Al Qaeda said on Sunday it killed one American and kidnapped another in Saudi Arabia to "avenge US mistreatment" of Muslim prisoners in Iraq and Guantanamo Bay in Cuba, according to an Islamic website.
The site also posted a video it said showed the killing of another American in the capital Riyadh earlier in the week.
A string of attacks on Westerners has raised security fears in the world's top oil exporter.
Witnesses said the American was shot on Saturday as he parked his car in front of his villa in a Riyadh suburb.
The "al-Qaeda Organisation in the Arabian Peninsula" said in a statement on the Sawt al Jihad Islamic website that the man kidnapped at the same time was Paul Marshal Johnson, a 49-year-old New Jersey engineer specialising in Apache helicopters, whom it branded "an American Christian parasite".
"The Mujahideen were able in the same operation to kill another American working as a manager in the military sector. They stalked him and then they killed him in his home," it said.

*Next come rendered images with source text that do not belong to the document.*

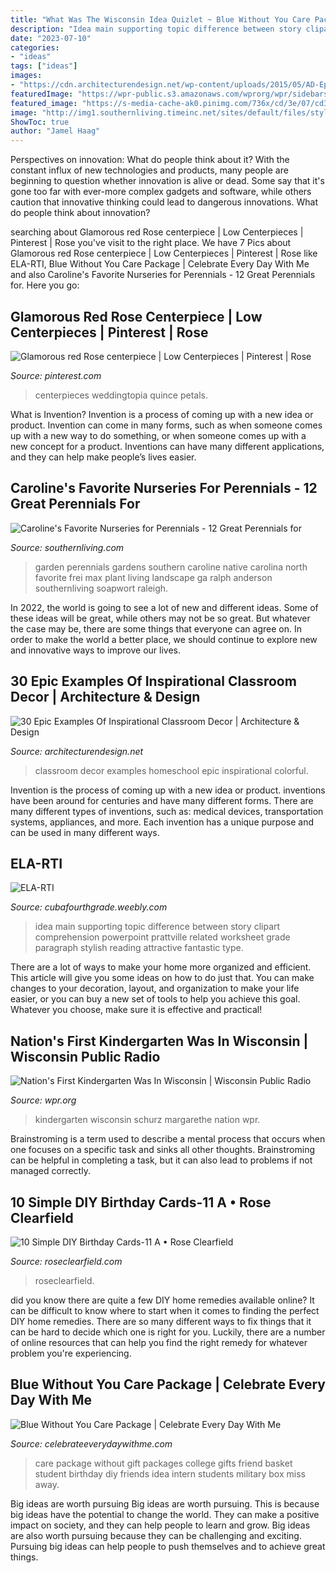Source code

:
 ```yaml
---
title: "What Was The Wisconsin Idea Quizlet ~ Blue Without You Care Package"
description: "Idea main supporting topic difference between story clipart comprehension powerpoint prattville related worksheet grade paragraph stylish reading attractive fantastic type"
date: "2023-07-10"
categories:
- "ideas"
tags: ["ideas"]
images:
- "https://cdn.architecturendesign.net/wp-content/uploads/2015/05/AD-Epic-Examples-Of-Inspirational-Classroom-Decor-25.jpg"
featuredImage: "https://wpr-public.s3.amazonaws.com/wprorg/wpr/sidebars/2017/04/Schurz.jpg"
featured_image: "https://s-media-cache-ak0.pinimg.com/736x/cd/3e/07/cd3e0737165d9cc994c237583f9f03e7.jpg"
image: "http://img1.southernliving.timeinc.net/sites/default/files/styles/etr_slider_landscape/public/image/2016/01/main/ga_8dcc453630381c67_spcms_0.jpg?itok=JJuELqqx"
ShowToc: true
author: "Jamel Haag"
---
```



Perspectives on innovation: What do people think about it?
With the constant influx of new technologies and products, many people are beginning to question whether innovation is alive or dead. Some say that it's gone too far with ever-more complex gadgets and software, while others caution that innovative thinking could lead to dangerous innovations. What do people think about innovation?

	

		
searching about Glamorous red Rose centerpiece | Low Centerpieces | Pinterest | Rose you've visit to the right place. We have 7 Pics about Glamorous red Rose centerpiece | Low Centerpieces | Pinterest | Rose like ELA-RTI, Blue Without You Care Package | Celebrate Every Day With Me and also Caroline&#039;s Favorite Nurseries for Perennials - 12 Great Perennials for. Here you go:
		
    
## Glamorous Red Rose Centerpiece | Low Centerpieces | Pinterest | Rose

<img loading=lazy src="https://s-media-cache-ak0.pinimg.com/736x/cd/3e/07/cd3e0737165d9cc994c237583f9f03e7.jpg" onerror="this.onerror=null;this.src='https://tse2.mm.bing.net/th?id=OIP.Et8R1UTnqpaMpJXOPaOm6AHaJ3&amp;pid=15.1';" alt="Glamorous red Rose centerpiece | Low Centerpieces | Pinterest | Rose">

_Source: pinterest.com_

>centerpieces weddingtopia quince petals. 

	

What is Invention?
Invention is a process of coming up with a new idea or product. Invention can come in many forms, such as when someone comes up with a new way to do something, or when someone comes up with a new concept for a product. Inventions can have many different applications, and they can help make people’s lives easier.

    
## Caroline&#039;s Favorite Nurseries For Perennials - 12 Great Perennials For

<img loading=lazy src="http://img1.southernliving.timeinc.net/sites/default/files/styles/etr_slider_landscape/public/image/2016/01/main/ga_8dcc453630381c67_spcms_0.jpg?itok=JJuELqqx" onerror="this.onerror=null;this.src='https://tse1.mm.bing.net/th?id=OIP._c8T8hDbZrvUumUFviTdCQHaE8&amp;pid=15.1';" alt="Caroline&#039;s Favorite Nurseries for Perennials - 12 Great Perennials for">

_Source: southernliving.com_

>garden perennials gardens southern caroline native carolina north favorite frei max plant living landscape ga ralph anderson southernliving soapwort raleigh. 

	

In 2022, the world is going to see a lot of new and different ideas. Some of these ideas will be great, while others may not be so great. But whatever the case may be, there are some things that everyone can agree on. In order to make the world a better place, we should continue to explore new and innovative ways to improve our lives.

    
## 30 Epic Examples Of Inspirational Classroom Decor | Architecture &amp; Design

<img loading=lazy src="https://cdn.architecturendesign.net/wp-content/uploads/2015/05/AD-Epic-Examples-Of-Inspirational-Classroom-Decor-25.jpg" onerror="this.onerror=null;this.src='https://tse1.mm.bing.net/th?id=OIP.FOMm1UJTkILAzVIrmJ192wHaJH&amp;pid=15.1';" alt="30 Epic Examples Of Inspirational Classroom Decor | Architecture &amp; Design">

_Source: architecturendesign.net_

>classroom decor examples homeschool epic inspirational colorful. 

	

Invention is the process of coming up with a new idea or product. inventions have been around for centuries and have many different forms. There are many different types of inventions, such as: medical devices, transportation systems, appliances, and more. Each invention has a unique purpose and can be used in many different ways.

    
## ELA-RTI

<img loading=lazy src="http://cubafourthgrade.weebly.com/uploads/1/1/0/3/110333177/explanation-of-topic_orig.png" onerror="this.onerror=null;this.src='https://tse1.mm.bing.net/th?id=OIP.bx1Uc1X-h3RUus8kvUYenAHaFu&amp;pid=15.1';" alt="ELA-RTI">

_Source: cubafourthgrade.weebly.com_

>idea main supporting topic difference between story clipart comprehension powerpoint prattville related worksheet grade paragraph stylish reading attractive fantastic type. 

	

There are a lot of ways to make your home more organized and efficient. This article will give you some ideas on how to do just that. You can make changes to your decoration, layout, and organization to make your life easier, or you can buy a new set of tools to help you achieve this goal. Whatever you choose, make sure it is effective and practical!

    
## Nation&#039;s First Kindergarten Was In Wisconsin | Wisconsin Public Radio

<img loading=lazy src="https://wpr-public.s3.amazonaws.com/wprorg/wpr/sidebars/2017/04/Schurz.jpg" onerror="this.onerror=null;this.src='https://tse4.mm.bing.net/th?id=OIP.WPI3v6Iy8BbsturbPTJ1jQHaL6&amp;pid=15.1';" alt="Nation&#039;s First Kindergarten Was In Wisconsin | Wisconsin Public Radio">

_Source: wpr.org_

>kindergarten wisconsin schurz margarethe nation wpr. 

	

Brainstroming is a term used to describe a mental process that occurs when one focuses on a specific task and sinks all other thoughts. Brainstroming can be helpful in completing a task, but it can also lead to problems if not managed correctly.

    
## 10 Simple DIY Birthday Cards-11 A • Rose Clearfield

<img loading=lazy src="https://www.roseclearfield.com/wp-content/uploads/2019/03/10-Simple-DIY-Birthday-Cards-11-A.jpg" onerror="this.onerror=null;this.src='https://tse2.mm.bing.net/th?id=OIP.x-H8WSHE2OHzJa4bkEln2QHaLH&amp;pid=15.1';" alt="10 Simple DIY Birthday Cards-11 A • Rose Clearfield">

_Source: roseclearfield.com_

>roseclearfield. 

	

did you know there are quite a few DIY home remedies available online?
It can be difficult to know where to start when it comes to finding the perfect DIY home remedies. There are so many different ways to fix things that it can be hard to decide which one is right for you. Luckily, there are a number of online resources that can help you find the right remedy for whatever problem you're experiencing.

    
## Blue Without You Care Package | Celebrate Every Day With Me

<img loading=lazy src="http://celebrateeverydaywithme.com/wp-content/uploads/2015/08/Blue-Without-You-Care-Package-2-682x1024.jpg" onerror="this.onerror=null;this.src='https://tse4.mm.bing.net/th?id=OIP.j1WKwSp4abgmnIDLWNQpCQHaLH&amp;pid=15.1';" alt="Blue Without You Care Package | Celebrate Every Day With Me">

_Source: celebrateeverydaywithme.com_

>care package without gift packages college gifts friend basket student birthday diy friends idea intern students military box miss away. 

	

Big ideas are worth pursuing
Big ideas are worth pursuing. This is because big ideas have the potential to change the world. They can make a positive impact on society, and they can help people to learn and grow. Big ideas are also worth pursuing because they can be challenging and exciting. Pursuing big ideas can help people to push themselves and to achieve great things.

It said it would soon release a video of the captive, whose business card showed he worked for Lockheed Martin as a site manager and systems engineer.
"(We) reserve the legitimate right to deal with the Americans in the same way to avenge what the Americans did to our brothers in (Baghdad's) Abu Ghraib prison and Guantanamo," it said.
The US embassy confirmed one American was shot dead in Riyadh on Saturday and that another was missing.
"We are working with local authorities to find him," a spokeswoman said.
Police also found a car rigged with explosives in a suburb near foreigners' housing, Saudi-owned Al Arabiya television said, but it was unclear if the incidents were linked.
Al-Qaeda in Saudi Arabia is led by Abdulaziz al-Muqrin, who has vowed to make 2004 "a miserable and bloody year" for the ruling family and to drive out foreigners from the kingdom, the birthplace of Islam.
An estimated six million foreigners work in Saudi Arabia, including 35,000 Americans and 30,000 Britons.
The kingdom has been fighting militants for a year, arresting and killing many. Riyadh says the militants are going for soft targets after the clampdown.